Let $M^v_n$ be the $v$th value from the top in a sample $X_1, \cdots, X_n \overset{\text{iid}}{\sim} F$. If we introduce $\Xi_n$ by the substitution \begin{align*} \Xi_n = n(1 - F(M_n^v)) \end{align*} This variable has density \begin{align*} f_{\Xi_n}(\xi) = \binom{n-1}{v-1}\left(\frac{\xi}{n}\right)^{v-1}\left(1-\frac{\xi}{n}\right)^{n-v} \end{align*}

Hence, for the maximum order statistic, $v=1$, we therefore have the density \begin{align*} f_{\Xi_n}(\xi) = \left(1-\frac{\xi}{n}\right)^{n-1} \end{align*} or a $n\text{Beta}(1, n)$ distribution. Previously, the OP and I had some confusion in the comments and chat about the formulation s/he described: \begin{align*} \Xi_n \overset{\mathcal{D}}{=}\max(U_1, \cdots, U_n), \qquad \text{where } U_i \overset{\text{iid}}{\sim} \text{Unif}(0, n) \end{align*} Since this would imply that $\Xi_n$ is instead $n\text{Beta}(n, 1)$ (see here). Indeed, if we were to define $m_n^v$ as the $v$th value from the bottom of the sample, and define \begin{align*} H_n = n F(m_n^v) \end{align*} We would also get \begin{align*} f_{H_n}(\eta) = \binom{n-1}{v-1}\left(\frac{\eta}{n}\right)^{v-1}\left(1-\frac{\eta}{n}\right)^{n-v} \end{align*} with $v = 1$ giving us that $H_n$ is also $n \text{Beta}(1, n)$.

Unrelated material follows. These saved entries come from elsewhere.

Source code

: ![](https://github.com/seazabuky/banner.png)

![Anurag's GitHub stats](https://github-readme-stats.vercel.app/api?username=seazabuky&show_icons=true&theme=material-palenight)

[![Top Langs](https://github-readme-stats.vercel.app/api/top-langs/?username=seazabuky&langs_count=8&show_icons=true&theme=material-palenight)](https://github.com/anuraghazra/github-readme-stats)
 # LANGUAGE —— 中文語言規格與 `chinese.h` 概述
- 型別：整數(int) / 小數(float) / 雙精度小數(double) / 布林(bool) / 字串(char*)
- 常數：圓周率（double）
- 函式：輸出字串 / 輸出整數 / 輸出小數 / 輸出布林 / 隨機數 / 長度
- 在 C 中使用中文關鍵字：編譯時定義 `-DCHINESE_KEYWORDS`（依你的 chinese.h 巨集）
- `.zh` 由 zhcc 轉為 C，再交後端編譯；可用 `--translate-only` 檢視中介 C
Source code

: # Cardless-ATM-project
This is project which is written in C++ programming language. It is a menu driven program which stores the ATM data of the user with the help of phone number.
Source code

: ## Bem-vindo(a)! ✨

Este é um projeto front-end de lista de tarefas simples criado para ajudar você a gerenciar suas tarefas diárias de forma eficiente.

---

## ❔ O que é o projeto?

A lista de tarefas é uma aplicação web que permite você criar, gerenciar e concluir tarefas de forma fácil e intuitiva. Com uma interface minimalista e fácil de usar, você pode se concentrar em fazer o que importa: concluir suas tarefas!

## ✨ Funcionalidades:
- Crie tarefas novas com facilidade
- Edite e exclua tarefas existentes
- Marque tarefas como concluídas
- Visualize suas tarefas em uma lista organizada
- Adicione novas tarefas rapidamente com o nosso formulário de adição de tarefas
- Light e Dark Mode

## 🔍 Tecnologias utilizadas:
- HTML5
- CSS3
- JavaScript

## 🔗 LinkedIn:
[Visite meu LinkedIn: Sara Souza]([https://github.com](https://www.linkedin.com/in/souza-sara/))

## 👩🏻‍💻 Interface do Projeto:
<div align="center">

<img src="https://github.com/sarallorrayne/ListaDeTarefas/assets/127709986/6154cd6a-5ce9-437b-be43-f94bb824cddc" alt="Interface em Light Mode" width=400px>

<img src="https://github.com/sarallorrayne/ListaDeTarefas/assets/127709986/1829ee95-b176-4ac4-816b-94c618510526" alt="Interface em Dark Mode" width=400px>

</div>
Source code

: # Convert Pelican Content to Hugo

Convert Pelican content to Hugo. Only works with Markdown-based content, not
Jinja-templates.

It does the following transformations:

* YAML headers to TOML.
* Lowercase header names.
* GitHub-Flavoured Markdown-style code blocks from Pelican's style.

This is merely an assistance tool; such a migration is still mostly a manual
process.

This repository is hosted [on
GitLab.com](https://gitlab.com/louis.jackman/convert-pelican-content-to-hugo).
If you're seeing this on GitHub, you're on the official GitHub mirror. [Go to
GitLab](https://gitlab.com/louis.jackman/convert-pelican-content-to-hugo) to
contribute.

Before we continue, let me provide a concrete definition of growth rates used in probability theory.

A sequence of random variables $X_n$ are said to be bounded in probability or stochastically bounded if, for all $\epsilon > 0$, there exists $M, N$ such that, for all $n > N$, we have \begin{align*} P(|X_n| < M) > 1-\epsilon \end{align*} We then say $X_n = O_p(a_n)$ if $X_n/a_n$ is stochastically bounded. Similarly, we say $X_n$ is stochastically convergent to zero if \begin{align*} \lim_{n\rightarrow \infty} P(|X_n| < M) = 1 \end{align*} for all $M > 0$, and write $X_n = o_p(a_n)$ if $X_n/a_n$ is stochastically convergent to zero.

Remark: For example, if $X_n \sim \mathcal{N}(0, \sin^2(n))$, then $X_n = O_p(1)$, since \begin{align*} P(|X_n| < M) = 2\Phi\left(\frac{M}{|\sin(n)|}\right) - 1 \ge 2\Phi(M) - 1 > 1 - \epsilon \end{align*} by choosing $M = \Phi^{-1}(1 - \frac{\epsilon}{2})+1$ and $N = 1$.

Back to the problem at hand, it turns out that \begin{align*} n\text{Beta}(1, n) \overset{\mathcal{D}}{\rightarrow} \text{Exp}(1) \end{align*} In other words, there exists a random variable $\Omega \sim \text{Exp}(1)$ such that \begin{align*} \Xi_n = \Omega + o_p(1) \end{align*} Since $\Omega = O_p(1)$, we have that $\Xi_n = O_p(1) + o_p(1) = O_p(1)$ by big-O/little-o arithmetic. Indeed, looking further into Cramer's book, he stated that \begin{align*} \lim_{n\rightarrow \infty} f_{\Xi_n}(\xi) = \frac{\xi^{v-1}}{\Gamma(v)}e^{-\xi} \end{align*} which is a $\text{Gamma}(n, 1)$ distribution, which is also $O_p(1)$. Hence, for any fixed $v$, $\Xi_n$ would be stochastically bounded.